Perception without Self-Matching in Conditional Tag Based Cooperation
David McAvity, Tristen Bristow, Eric Bunker, Alex Dreyer

TL;DR
This paper models how cooperation evolves in populations with distinguishable tags, showing that perception without self-matching enhances cooperation, especially with higher diversity and lower costs, and that perception can evolve over time.
Contribution
It introduces a model where individuals do not compare their own tags to others, revealing how perception and diversity influence cooperation evolution.
Findings
Higher cooperation rates with perfect perception and more tags.
Perception evolves from partial to perfect depending on reproduction mechanisms.

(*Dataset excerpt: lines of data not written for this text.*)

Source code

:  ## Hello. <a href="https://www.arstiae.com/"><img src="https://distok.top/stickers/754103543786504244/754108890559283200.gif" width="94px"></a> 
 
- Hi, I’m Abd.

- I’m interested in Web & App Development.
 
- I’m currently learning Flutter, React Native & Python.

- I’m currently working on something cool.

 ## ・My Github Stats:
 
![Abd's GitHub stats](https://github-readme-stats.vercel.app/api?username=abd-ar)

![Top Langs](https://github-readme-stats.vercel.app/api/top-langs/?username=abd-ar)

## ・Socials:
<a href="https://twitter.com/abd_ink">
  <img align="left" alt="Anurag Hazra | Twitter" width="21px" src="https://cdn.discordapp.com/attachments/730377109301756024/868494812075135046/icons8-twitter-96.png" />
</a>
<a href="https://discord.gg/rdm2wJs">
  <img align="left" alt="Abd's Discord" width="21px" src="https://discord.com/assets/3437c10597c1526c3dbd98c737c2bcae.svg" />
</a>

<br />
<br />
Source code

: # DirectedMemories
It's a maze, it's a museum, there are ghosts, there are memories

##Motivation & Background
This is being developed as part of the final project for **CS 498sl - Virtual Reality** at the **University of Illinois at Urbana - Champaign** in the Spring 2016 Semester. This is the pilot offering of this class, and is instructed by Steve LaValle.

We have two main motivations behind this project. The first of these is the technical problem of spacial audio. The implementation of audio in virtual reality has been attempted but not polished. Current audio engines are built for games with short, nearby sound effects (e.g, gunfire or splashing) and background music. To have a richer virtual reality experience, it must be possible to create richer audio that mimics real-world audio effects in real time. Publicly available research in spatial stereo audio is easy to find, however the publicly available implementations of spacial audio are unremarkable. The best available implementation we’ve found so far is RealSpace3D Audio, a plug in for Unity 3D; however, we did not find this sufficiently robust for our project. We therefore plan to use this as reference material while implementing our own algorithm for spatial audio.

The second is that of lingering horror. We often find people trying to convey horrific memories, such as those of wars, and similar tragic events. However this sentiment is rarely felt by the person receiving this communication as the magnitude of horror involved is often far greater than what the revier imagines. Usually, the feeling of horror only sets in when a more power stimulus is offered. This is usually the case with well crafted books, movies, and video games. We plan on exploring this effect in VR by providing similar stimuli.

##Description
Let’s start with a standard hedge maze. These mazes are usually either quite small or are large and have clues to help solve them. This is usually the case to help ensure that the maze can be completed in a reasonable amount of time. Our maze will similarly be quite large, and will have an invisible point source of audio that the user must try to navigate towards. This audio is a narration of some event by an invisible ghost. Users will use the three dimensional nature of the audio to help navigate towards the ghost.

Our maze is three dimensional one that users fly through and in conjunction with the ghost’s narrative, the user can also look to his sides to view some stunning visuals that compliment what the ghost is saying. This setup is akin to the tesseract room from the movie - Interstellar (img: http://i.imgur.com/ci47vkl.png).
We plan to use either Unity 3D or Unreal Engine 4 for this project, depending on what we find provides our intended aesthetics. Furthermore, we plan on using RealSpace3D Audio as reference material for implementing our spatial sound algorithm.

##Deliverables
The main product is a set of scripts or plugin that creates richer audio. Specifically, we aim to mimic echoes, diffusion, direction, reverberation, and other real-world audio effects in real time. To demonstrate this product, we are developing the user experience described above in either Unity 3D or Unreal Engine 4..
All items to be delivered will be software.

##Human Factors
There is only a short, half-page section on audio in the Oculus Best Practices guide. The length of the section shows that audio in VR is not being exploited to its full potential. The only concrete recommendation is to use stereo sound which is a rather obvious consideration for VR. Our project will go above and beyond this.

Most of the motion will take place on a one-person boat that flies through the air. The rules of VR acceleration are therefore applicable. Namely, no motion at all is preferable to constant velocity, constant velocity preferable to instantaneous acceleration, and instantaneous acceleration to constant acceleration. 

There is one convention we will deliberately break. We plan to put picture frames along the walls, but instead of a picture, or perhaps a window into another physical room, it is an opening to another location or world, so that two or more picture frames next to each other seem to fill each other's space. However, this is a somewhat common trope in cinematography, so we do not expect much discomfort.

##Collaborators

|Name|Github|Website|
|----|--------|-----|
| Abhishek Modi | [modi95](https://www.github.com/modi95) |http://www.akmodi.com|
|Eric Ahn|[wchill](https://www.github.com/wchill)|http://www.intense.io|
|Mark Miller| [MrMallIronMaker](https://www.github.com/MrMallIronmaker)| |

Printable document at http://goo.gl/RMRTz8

Perception levels decrease as the cost of cooperation increases.
Abstract
We consider a model for the evolution of cooperation in a population where individuals may have one of a number of different heritable and distinguishable markers or tags. Individuals interact with each of their neighbours on a square lattice by either cooperating by donating some benefit at a cost to themselves or defecting by doing nothing. The decision to cooperate or defect is contingent on each individual's perception of its interacting partner's tag. Unlike in other tag-based models individuals do not compare their own tag to that of their interaction partner. That is, there is no {\em self-matching}. When perception is perfect the cooperation rate is substantially higher than in the usual spatial prisoner's dilemma game when the cost of cooperation is high. The enhancement in cooperation is positively correlated with the number of different tags. The more diverse a population is…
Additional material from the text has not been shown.